● **Exercise objective**:
How many lines below hold "showinfo"? Answer with only the number.

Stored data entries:
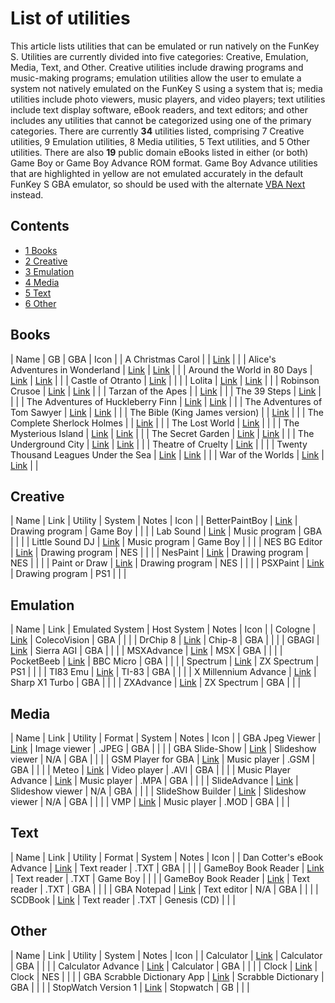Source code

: # List of utilities


This article lists utilities that can be emulated or run natively on the FunKey S. Utilities are currently divided into five categories: Creative, Emulation, Media, Text, and Other. Creative utilities include drawing programs and music-making programs; emulation utilities allow the user to emulate a system not natively emulated on the FunKey S using a system that is; media utilities include photo viewers, music players, and video players; text utilities include text display software, eBook readers, and text editors; and other includes any utilities that cannot be categorized using one of the primary categories. There are currently **34** utilities listed, comprising 7 Creative utilities, 9 Emulation utilities, 8 Media utilities, 5 Text utilities, and 5 Other utilities. There are also **19** public domain eBooks listed in either (or both) Game Boy or Game Boy Advance ROM format. Game Boy Advance utilities that are highlighted in yellow are not emulated accurately in the default FunKey S GBA emulator, so should be used with the alternate [VBA Next](https://gitlab.com/gameblabla/gameblabla-releases/-/tree/master/opk/funkey) instead.

## Contents

* [1 Books](#books)
* [2 Creative](#creative)
* [3 Emulation](#emulation)
* [4 Media](#media)
* [5 Text](#text)
* [6 Other](#other)

## Books 

| Name | GB | GBA | Icon |
| A Christmas Carol |  | [Link](https://mega.nz/file/aMchhCwJ#zbCSSxliyw1fQ7jrccxDbchs9v9IoWhTW-O0IAhO7gA) |  |
| Alice's Adventures in Wonderland | [Link](https://mega.nz/file/LJMhQaab#MNSkvHekojEe2_LNV2W6LUS64LUgdsK70qgglT9Fp4s) | [Link](https://mega.nz/file/OQ9CjRbA#7JM0afMpDt9p1eqtGA4lLD_g_JbK47yj1FjBVSZ6bIE) |  |
| Around the World in 80 Days | [Link](https://mega.nz/file/rNknlQzL#bf_e0acQYy0i9wIsU0AdlnUPApuhPzoR7o_hPsCRvrY) | [Link](https://mega.nz/file/uE8EBRpT#es71CLFuX0vlCExMVRxqEI62uXxMw4VebQwIxrY-9Qw) |  |
| Castle of Otranto | [Link](https://mega.nz/file/idV32KqK#aJd53wjyGMcfEBsIUBIEWvhVmYYB08I4IdbNm-_WP7U) |  |  |
| Lolita | [Link](https://mega.nz/file/6BlTRKzB#wtY3dgU8Va6JDmWoyfwcUEQvK5wqrUVxz93SmPJJxxA) | [Link](https://mega.nz/file/XF1kxbhJ#m-JTgTB5x1ausYCGUWhAcGxYb7eX5q6S70qXwICiYcI) |  |
| Robinson Crusoe | [Link](https://mega.nz/file/KEkFxIaR#YA6S5FhdpkG8pLbe_0dPyOedNlbVHBQhPHuMPMkAcLU) | [Link](https://mega.nz/file/SMlClTrb#awU_UIOF26ZWuwwGRE4nOHLzbNimea1zaMYUMH-lpN8) |  |
| Tarzan of the Apes |  | [Link](https://mega.nz/file/jVEBFKKZ#N-EKf4H35wQz7PqOY_zXGVZKL5V9iWFtQNvBTzGSH_o) |  |
| The 39 Steps | [Link](https://mega.nz/file/CR0jEAAJ#q427DeyALhvakJHejwB-gDqHtGdZgTSSVP5Kvys-TZw) |  |  |
| The Adventures of Huckleberry Finn | [Link](https://mega.nz/file/PM0kVBKS#iirbT4tHqc_NL2yTlQYk6qvkqzBVMoJyLi8QXWfhyHo) | [Link](https://mega.nz/file/jY0GzTgT#zhofdPFLanYIuBRu8TI0mSvoEWB9Wzgpsj4gJQlRhn4) |  |
| The Adventures of Tom Sawyer | [Link](https://mega.nz/file/OM02lLob#txa4XmxiDUHGYxzbdJ3Tus1vbSOqOyteIC3Zbu91GDE) | [Link](https://mega.nz/file/uZ0iiBxB#VxPTSwcP1tUOhjULJJ9vbWfCnCKWW1xM5-sL-zIovqo) |  |
| The Bible (King James version) |  | [Link](https://mega.nz/file/yMdhCSAK#P0ZurJFwtauoPyq52YE8k52VUVovgvTupz245vr6UxI) |  |
| The Complete Sherlock Holmes |  | [Link](https://mega.nz/file/KBdhHIxT#RByvG0nn3OnlbyZAkZGmuW49V9MVm8q0WultfChGkSg) |  |
| The Lost World | [Link](https://mega.nz/file/ucsBQIqA#RK1b0xhIQ99BANHBuF5XbL3ovuiksyTKDBOyFUkmPLA) |  |  |
| The Mysterious Island | [Link](https://mega.nz/file/6NsCSRgR#0IV4_NWxD3JSr2keBVJPWNeteGc3zOe-HKqdsQ3G0sc) | [Link](https://mega.nz/file/ectg1TZb#D3etYl1yRvsTErkDiS3dtsaNd__yt81GWqzkMBlipec) |  |
| The Secret Garden | [Link](https://mega.nz/file/WRlmWZLZ#kPybbBmYEB4KJEEXhsQOu4tUXiRHqwydofSfy6RAU0Q) | [Link](https://mega.nz/file/TJ0GSBiT#UV2sEulF2h-PNKRQPGyo_myyLM18Aii2j8i8Kgrco9U) |  |
| The Underground City | [Link](https://mega.nz/file/7N8VwSCB#ZsxabFNLLe2l4ciGUgy5SZ_TlU__7W-mHYZzJcXU5vs) | [Link](https://mega.nz/file/3Q9UGLRb#xzOvwIDYvg_QH_bndivFf8piQmDu04gnCCcL8yiUlqA) |  |
| Theatre of Cruelty | [Link](https://mega.nz/file/bAkDQYDZ#XWF7pLIlKwAmXlLIk2c9lQKBGjBDt-v-qDxl2wOTLXc) |  |  |
| Twenty Thousand Leagues Under the Sea | [Link](https://mega.nz/file/2Zk3CYqL#hrJF7JRFinDPJRH5ReHrPMXCm6tb8KppB7-TcfhfM7E) | [Link](https://mega.nz/file/eI0Q1TzB#waB2w9n6zUXC8VtfoQbtYCtKNECOMrnG3zbTD255tGg) |  |
| War of the Worlds | [Link](https://mega.nz/file/jFUxxY4D#d0xXXLoeTs9_Xwjgj2Hx0fLE0MtK--b1J-6-CNDrIiw) | [Link](https://mega.nz/file/ecVXyQ6Y#ZQmrFmx9jE-uvus1LdL2lCzsI7YG5rrbsZhoEZ6HjfE) |  |

## Creative 

| Name | Link | Utility | System | Notes | Icon |
| BetterPaintBoy | [Link](https://www.reddit.com/r/Gameboy/comments/7rjh9n/home_brew_made_a_paint_for_dmg_link_to_the_rom/) | Drawing program | Game Boy |  |  |
| Lab Sound | [Link](https://pdroms.de/files/nintendo-gameboyadvance-gba/lab-sound) | Music program | GBA |  |  |
| Little Sound DJ | [Link](https://www.littlesounddj.com/lsd/index.php) | Music program | Game Boy |  |  |
| NES BG Editor | [Link](https://github.com/pinobatch/nesbgeditor#nes-graphics-editor) | Drawing program | NES |  |  |
| NesPaint | [Link](https://hundredrabbits.itch.io/nespaint) | Drawing program | NES |  |  |
| Paint or Draw | [Link](https://www.romhacking.net/homebrew/69/) | Drawing program | NES |  |  |
| PSXPaint | [Link](https://www.psx-place.com/threads/psxpaint.11109/) | Drawing program | PS1 |  |  |

## Emulation 

| Name | Link | Emulated System | Host System | Notes | Icon |
| Cologne | [Link](https://www.zophar.net/consoles/gameboy/coleco/cologne.html) | ColecoVision | GBA |  |  |
| DrChip 8 | [Link](https://www.zophar.net/consoles/gameboy/chip8/drchip-8.html) | Chip-8 | GBA |  |  |
| GBAGI | [Link](https://www.zophar.net/consoles/gameboy/agi/gbagi.html) | Sierra AGI | GBA |  |  |
| MSXAdvance | [Link](https://www.zophar.net/consoles/gameboy/msx/msxadvance.html) | MSX | GBA |  |  |
| PocketBeeb | [Link](https://pdroms.de/files/nintendo-gameboyadvance-gba/pocket-beeb-v1-01) | BBC Micro | GBA |  |  |
| Spectrum | [Link](https://www.zophar.net/consoles/psx/sinclair.html) | ZX Spectrum | PS1 |  |  |
| TI83 Emu | [Link](https://pdroms.de/files/nintendo-gameboyadvance-gba/ti83-emu-v0-01) | TI-83 | GBA |  |  |
| X Millennium Advance | [Link](https://www.zophar.net/consoles/gameboy/sharp-x1-turbo/x-millenuium-advance.html) | Sharp X1 Turbo | GBA |  |  |
| ZXAdvance | [Link](https://www.zophar.net/consoles/gameboy/sinclair/zxadvance.html) | ZX Spectrum | GBA |  |  |

## Media 

| Name | Link | Utility | Format | System | Notes | Icon |
| GBA Jpeg Viewer | [Link](http://www.caimans.net/gba/) | Image viewer |  .JPEG | GBA |  |  |
| GBA Slide-Show | [Link](https://www.gbadev.org/demos.php?showinfo=494) | Slideshow viewer | N/A | GBA |  |  |
| GSM Player for GBA | [Link](http://pineight.com/gba/gsm/) | Music player |  .GSM | GBA |  |  |
| Meteo | [Link](http://www.gameboy-advance.net/video/) | Video player |  .AVI | GBA |  |  |
| Music Player Advance | [Link](http://www.gameboy-advance.net/emulated/musicplayer_advance_gba_mp3.htm) | Music player |  .MPA | GBA |  |  |
| SlideAdvance | [Link](http://www.gameboy-advance.net/emulated/gba_slide_show.htm) | Slideshow viewer | N/A | GBA |  |  |
| SlideShow Builder | [Link](http://www.gameboy-advance.net/emulated/gba_slide_show.htm) | Slideshow viewer | N/A | GBA |  |  |
| VMP | [Link](https://gbatemp.net/download/mod-player-for-gba-vmp.32168/) | Music player |  .MOD | GBA |  |  |

## Text 

| Name | Link | Utility | Format | System | Notes | Icon |
| Dan Cotter's eBook Advance | [Link](https://gbatemp.net/download/dan-cotters-ebook-advance.22900/) | Text reader |  .TXT | GBA |  |  |
| GameBoy Book Reader | [Link](http://www.mqp.com/fun/) | Text reader |  .TXT | Game Boy |  |  |
| GameBoy Book Reader | [Link](http://www.mqp.com/fun/) | Text reader |  .TXT | GBA |  |  |
| GBA Notepad | [Link](https://www.gbadev.org/demos.php?showinfo=1378) | Text editor | N/A | GBA |  |  |
| SCDBook | [Link](https://sourceforge.net/projects/scdbook/) | Text reader |  .TXT | Genesis (CD) |  |  |

## Other 

| Name | Link | Utility | System | Notes | Icon |
| Calculator | [Link](http://sites.google.com/site/komojo/Calculator.zip) | Calculator | GBA |  |  |
| Calculator Advance | [Link](https://www.gbadev.org/demos.php?showinfo=277) | Calculator | GBA |  |  |
| Clock | [Link](https://pdroms.de/files/nintendo-nintendoentertainmentsystem-nes-famicom-fc/clock) | Clock | NES |  |  |
| GBA Scrabble Dictionary App | [Link](https://www.gbadev.org/demos.php?showinfo=545) | Scrabble Dictionary | GBA |  |  |
| StopWatch Version 1 | [Link](https://www.nesworld.com/gb/homebrew/application/stopwatch-v1.zip) | Stopwatch | GB |  |  |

● **Solution to this problem**:
4